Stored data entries

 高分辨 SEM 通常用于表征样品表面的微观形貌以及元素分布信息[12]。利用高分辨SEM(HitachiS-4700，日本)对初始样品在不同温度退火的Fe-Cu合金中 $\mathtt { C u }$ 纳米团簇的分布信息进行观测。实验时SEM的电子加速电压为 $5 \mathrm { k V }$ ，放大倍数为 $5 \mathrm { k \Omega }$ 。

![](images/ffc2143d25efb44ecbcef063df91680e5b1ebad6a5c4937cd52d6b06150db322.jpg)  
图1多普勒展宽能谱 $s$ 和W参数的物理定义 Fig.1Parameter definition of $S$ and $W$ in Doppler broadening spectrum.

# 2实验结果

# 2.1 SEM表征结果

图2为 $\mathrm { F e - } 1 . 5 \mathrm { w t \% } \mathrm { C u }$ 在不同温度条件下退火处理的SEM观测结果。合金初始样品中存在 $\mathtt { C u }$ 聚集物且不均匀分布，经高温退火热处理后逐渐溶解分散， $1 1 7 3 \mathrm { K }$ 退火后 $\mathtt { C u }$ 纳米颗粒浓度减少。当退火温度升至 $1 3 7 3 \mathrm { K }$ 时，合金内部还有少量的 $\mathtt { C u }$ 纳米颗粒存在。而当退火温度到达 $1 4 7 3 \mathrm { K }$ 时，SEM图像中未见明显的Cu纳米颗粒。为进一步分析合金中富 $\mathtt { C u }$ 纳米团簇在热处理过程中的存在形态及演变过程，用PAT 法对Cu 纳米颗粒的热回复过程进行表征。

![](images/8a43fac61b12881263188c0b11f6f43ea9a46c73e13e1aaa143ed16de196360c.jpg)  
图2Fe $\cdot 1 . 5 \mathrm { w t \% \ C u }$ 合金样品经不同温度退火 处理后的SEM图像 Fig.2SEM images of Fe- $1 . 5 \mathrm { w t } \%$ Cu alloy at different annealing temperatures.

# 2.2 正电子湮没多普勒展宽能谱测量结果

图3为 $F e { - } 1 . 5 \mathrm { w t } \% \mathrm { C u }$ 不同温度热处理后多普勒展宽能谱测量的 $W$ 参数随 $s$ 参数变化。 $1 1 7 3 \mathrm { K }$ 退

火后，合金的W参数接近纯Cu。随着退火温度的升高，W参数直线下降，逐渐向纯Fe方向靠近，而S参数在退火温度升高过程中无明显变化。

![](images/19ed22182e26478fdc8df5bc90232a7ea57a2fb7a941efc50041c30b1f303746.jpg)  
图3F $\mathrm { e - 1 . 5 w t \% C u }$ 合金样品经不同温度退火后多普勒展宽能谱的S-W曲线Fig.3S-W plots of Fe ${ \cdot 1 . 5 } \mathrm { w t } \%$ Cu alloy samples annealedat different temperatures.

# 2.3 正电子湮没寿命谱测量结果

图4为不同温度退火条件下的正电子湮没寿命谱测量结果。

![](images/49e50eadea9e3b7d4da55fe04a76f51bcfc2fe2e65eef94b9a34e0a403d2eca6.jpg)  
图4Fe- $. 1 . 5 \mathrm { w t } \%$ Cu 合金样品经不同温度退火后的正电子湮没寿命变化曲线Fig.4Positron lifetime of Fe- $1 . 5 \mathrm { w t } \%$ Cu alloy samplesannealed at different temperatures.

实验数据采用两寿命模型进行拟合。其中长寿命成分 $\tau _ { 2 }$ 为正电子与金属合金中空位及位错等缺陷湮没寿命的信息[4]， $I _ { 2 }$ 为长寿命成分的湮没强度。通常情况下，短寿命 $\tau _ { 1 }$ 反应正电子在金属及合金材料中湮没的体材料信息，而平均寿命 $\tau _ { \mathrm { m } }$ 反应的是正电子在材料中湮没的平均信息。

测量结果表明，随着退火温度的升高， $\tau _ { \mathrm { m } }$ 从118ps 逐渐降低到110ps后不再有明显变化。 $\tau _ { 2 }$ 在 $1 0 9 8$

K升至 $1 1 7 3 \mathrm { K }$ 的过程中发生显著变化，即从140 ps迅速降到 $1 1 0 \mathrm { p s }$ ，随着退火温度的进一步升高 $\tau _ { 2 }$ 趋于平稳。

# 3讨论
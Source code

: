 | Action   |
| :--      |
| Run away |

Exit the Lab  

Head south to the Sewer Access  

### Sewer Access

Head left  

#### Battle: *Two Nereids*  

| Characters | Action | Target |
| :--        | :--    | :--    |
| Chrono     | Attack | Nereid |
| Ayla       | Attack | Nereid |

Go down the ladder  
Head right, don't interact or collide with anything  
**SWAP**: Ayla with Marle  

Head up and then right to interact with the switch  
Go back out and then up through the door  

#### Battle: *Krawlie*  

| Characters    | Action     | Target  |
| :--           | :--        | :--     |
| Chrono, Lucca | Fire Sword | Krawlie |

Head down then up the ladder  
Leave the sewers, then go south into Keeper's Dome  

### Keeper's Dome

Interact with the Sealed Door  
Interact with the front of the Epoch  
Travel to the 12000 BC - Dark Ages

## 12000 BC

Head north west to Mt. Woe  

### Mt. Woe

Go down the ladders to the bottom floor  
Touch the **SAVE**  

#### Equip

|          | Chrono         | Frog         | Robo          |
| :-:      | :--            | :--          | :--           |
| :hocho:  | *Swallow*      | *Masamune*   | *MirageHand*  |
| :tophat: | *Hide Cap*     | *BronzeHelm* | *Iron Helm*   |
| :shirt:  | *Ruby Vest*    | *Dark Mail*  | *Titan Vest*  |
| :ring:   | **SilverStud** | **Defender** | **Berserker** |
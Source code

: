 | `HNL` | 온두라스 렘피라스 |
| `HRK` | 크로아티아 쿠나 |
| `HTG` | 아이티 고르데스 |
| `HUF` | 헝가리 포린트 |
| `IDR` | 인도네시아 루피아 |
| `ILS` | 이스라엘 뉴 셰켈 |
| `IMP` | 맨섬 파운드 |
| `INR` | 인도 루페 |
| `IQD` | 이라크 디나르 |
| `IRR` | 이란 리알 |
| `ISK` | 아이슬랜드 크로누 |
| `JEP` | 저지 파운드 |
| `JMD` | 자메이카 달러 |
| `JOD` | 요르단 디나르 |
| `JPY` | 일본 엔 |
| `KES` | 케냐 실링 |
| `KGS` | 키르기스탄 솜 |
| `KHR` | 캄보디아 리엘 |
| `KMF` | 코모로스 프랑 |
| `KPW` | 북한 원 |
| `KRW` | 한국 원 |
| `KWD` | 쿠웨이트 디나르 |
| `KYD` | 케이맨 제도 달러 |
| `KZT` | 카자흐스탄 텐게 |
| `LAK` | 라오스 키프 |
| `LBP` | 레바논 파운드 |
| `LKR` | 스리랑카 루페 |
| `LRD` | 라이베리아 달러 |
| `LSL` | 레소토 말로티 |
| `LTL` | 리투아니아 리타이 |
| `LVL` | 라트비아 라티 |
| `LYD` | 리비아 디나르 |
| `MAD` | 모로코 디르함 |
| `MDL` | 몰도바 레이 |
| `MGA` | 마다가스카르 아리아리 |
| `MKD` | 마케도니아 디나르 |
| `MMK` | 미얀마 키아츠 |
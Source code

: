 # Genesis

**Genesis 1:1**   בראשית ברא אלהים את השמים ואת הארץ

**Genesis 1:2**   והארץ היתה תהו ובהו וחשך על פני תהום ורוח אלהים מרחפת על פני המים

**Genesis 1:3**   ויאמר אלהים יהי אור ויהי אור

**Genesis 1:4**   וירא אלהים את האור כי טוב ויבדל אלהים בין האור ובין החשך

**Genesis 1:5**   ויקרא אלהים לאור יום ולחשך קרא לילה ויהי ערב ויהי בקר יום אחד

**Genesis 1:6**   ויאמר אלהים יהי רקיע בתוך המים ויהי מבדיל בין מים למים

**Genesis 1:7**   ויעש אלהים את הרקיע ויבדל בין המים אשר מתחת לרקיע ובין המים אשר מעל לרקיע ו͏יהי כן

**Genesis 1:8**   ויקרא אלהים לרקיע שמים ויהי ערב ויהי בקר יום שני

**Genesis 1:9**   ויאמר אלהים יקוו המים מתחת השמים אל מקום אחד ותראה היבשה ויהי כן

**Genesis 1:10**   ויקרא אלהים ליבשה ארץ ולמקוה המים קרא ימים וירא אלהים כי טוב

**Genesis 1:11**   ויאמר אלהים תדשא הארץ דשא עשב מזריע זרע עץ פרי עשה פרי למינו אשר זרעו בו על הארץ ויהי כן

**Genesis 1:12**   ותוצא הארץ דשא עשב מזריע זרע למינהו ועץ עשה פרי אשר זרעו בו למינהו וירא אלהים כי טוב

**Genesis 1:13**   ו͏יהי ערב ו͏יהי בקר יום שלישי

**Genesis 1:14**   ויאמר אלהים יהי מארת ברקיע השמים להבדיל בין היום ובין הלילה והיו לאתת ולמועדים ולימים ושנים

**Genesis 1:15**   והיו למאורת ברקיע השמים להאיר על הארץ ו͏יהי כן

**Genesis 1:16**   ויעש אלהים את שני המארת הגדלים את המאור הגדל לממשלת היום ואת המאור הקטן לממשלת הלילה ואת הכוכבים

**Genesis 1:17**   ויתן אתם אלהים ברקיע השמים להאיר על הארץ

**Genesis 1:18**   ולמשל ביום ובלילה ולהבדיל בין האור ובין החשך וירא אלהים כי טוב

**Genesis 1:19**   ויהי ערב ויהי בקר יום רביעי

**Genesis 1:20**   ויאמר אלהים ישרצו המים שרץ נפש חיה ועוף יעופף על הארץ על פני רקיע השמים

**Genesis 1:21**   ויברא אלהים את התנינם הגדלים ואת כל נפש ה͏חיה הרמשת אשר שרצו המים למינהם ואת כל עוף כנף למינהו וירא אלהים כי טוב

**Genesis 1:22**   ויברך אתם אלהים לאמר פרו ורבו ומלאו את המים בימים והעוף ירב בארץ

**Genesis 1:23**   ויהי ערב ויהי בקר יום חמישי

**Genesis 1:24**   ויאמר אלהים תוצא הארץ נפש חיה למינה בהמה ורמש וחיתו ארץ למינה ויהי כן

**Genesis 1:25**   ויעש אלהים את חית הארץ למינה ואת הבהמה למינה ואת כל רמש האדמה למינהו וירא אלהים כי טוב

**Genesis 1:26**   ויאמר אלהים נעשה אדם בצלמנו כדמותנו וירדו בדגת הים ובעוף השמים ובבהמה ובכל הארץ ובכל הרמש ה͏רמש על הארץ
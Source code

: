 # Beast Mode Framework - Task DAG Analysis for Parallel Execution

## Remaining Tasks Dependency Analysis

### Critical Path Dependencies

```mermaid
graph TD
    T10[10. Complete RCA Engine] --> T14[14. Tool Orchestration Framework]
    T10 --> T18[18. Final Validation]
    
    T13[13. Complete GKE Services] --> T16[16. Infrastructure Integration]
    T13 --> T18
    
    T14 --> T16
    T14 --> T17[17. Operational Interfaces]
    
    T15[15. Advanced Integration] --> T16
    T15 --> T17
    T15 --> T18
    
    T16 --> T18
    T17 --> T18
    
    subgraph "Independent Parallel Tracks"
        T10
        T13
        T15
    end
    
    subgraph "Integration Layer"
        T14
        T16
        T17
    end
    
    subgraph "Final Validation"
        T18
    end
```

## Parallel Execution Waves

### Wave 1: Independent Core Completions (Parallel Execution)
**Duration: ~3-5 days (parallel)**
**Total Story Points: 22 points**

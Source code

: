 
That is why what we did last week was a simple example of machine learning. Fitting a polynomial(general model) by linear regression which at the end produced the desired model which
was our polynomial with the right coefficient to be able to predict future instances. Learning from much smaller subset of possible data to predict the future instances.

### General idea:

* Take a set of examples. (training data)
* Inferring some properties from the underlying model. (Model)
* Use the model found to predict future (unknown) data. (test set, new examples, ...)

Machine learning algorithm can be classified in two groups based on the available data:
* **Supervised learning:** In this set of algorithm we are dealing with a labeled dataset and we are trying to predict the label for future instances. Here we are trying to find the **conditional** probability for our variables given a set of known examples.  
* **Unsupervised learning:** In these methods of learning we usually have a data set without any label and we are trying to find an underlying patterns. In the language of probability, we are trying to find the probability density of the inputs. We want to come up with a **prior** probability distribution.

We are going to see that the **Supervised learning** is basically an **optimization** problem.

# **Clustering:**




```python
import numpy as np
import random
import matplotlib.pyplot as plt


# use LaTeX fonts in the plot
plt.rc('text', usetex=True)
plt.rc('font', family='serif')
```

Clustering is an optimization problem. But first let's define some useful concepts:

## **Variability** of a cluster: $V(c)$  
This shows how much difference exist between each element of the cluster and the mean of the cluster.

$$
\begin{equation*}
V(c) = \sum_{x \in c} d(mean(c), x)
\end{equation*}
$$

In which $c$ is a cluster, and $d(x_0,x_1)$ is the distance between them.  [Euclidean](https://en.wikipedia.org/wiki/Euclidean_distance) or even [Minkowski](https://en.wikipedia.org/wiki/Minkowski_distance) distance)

**Work required:**
Search the data for "## **Variability** of a cluster: $V(c)$". Beginning with that line, set down every line through the last exactly.

**Answer to the problem:**
## **Variability** of a cluster: $V(c)$  
This shows how much difference exist between each element of the cluster and the mean of the cluster.

$$
\begin{equation*}
V(c) = \sum_{x \in c} d(mean(c), x)
\end{equation*}
$$

In which $c$ is a cluster, and $d(x_0,x_1)$ is the distance between them.  [Euclidean](https://en.wikipedia.org/wiki/Euclidean_distance) or even [Minkowski](https://en.wikipedia.org/wiki/Minkowski_distance) distance)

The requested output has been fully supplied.